Print nothing but the lines from the start of the listing below through the line that contains "Portrait of Shinzo". Do not include the pictures.
START SUPPLIED RECORDS
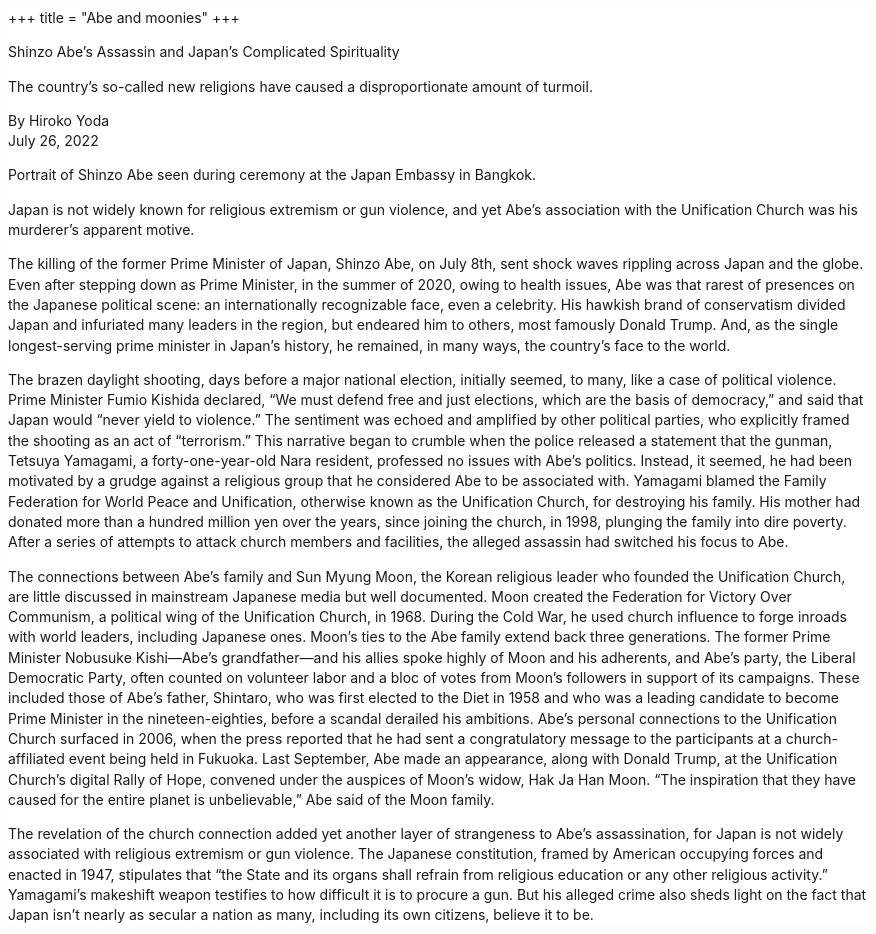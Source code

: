 +++
title = "Abe and moonies"
+++

Shinzo Abe’s Assassin and Japan’s Complicated Spirituality  

The country’s so-called new religions have caused a disproportionate amount of turmoil.

By Hiroko Yoda  
July 26, 2022

Portrait of Shinzo Abe seen during ceremony at the Japan Embassy in Bangkok.

Japan is not widely known for religious extremism or gun violence, and yet Abe’s association with the Unification Church was his murderer’s apparent motive.


The killing of the former Prime Minister of Japan, Shinzo Abe, on July 8th, sent shock waves rippling across Japan and the globe. Even after stepping down as Prime Minister, in the summer of 2020, owing to health issues, Abe was that rarest of presences on the Japanese political scene: an internationally recognizable face, even a celebrity. His hawkish brand of conservatism divided Japan and infuriated many leaders in the region, but endeared him to others, most famously Donald Trump. And, as the single longest-serving prime minister in Japan’s history, he remained, in many ways, the country’s face to the world.

The brazen daylight shooting, days before a major national election, initially seemed, to many, like a case of political violence. Prime Minister Fumio Kishida declared, “We must defend free and just elections, which are the basis of democracy,” and said that Japan would “never yield to violence.” The sentiment was echoed and amplified by other political parties, who explicitly framed the shooting as an act of “terrorism.” This narrative began to crumble when the police released a statement that the gunman, Tetsuya Yamagami, a forty-one-year-old Nara resident, professed no issues with Abe’s politics. Instead, it seemed, he had been motivated by a grudge against a religious group that he considered Abe to be associated with. Yamagami blamed the Family Federation for World Peace and Unification, otherwise known as the Unification Church, for destroying his family. His mother had donated more than a hundred million yen over the years, since joining the church, in 1998, plunging the family into dire poverty. After a series of attempts to attack church members and facilities, the alleged assassin had switched his focus to Abe.


The connections between Abe’s family and Sun Myung Moon, the Korean religious leader who founded the Unification Church, are little discussed in mainstream Japanese media but well documented. Moon created the Federation for Victory Over Communism, a political wing of the Unification Church, in 1968. During the Cold War, he used church influence to forge inroads with world leaders, including Japanese ones. Moon’s ties to the Abe family extend back three generations. The former Prime Minister Nobusuke Kishi—Abe’s grandfather—and his allies spoke highly of Moon and his adherents, and Abe’s party, the Liberal Democratic Party, often counted on volunteer labor and a bloc of votes from Moon’s followers in support of its campaigns. These included those of Abe’s father, Shintaro, who was first elected to the Diet in 1958 and who was a leading candidate to become Prime Minister in the nineteen-eighties, before a scandal derailed his ambitions. Abe’s personal connections to the Unification Church surfaced in 2006, when the press reported that he had sent a congratulatory message to the participants at a church-affiliated event being held in Fukuoka. Last September, Abe made an appearance, along with Donald Trump, at the Unification Church’s digital Rally of Hope, convened under the auspices of Moon’s widow, Hak Ja Han Moon. “The inspiration that they have caused for the entire planet is unbelievable,” Abe said of the Moon family.

The revelation of the church connection added yet another layer of strangeness to Abe’s assassination, for Japan is not widely associated with religious extremism or gun violence. The Japanese constitution, framed by American occupying forces and enacted in 1947, stipulates that “the State and its organs shall refrain from religious education or any other religious activity.” Yamagami’s makeshift weapon testifies to how difficult it is to procure a gun. But his alleged crime also sheds light on the fact that Japan isn’t nearly as secular a nation as many, including its own citizens, believe it to be.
END SUPPLIED RECORDS
EXERCISE OUTPUT |
Source code

: +++
title = "Abe and moonies"
+++

Shinzo Abe’s Assassin and Japan’s Complicated Spirituality  

The country’s so-called new religions have caused a disproportionate amount of turmoil.

By Hiroko Yoda  
July 26, 2022

Portrait of Shinzo Abe seen during ceremony at the Japan Embassy in Bangkok.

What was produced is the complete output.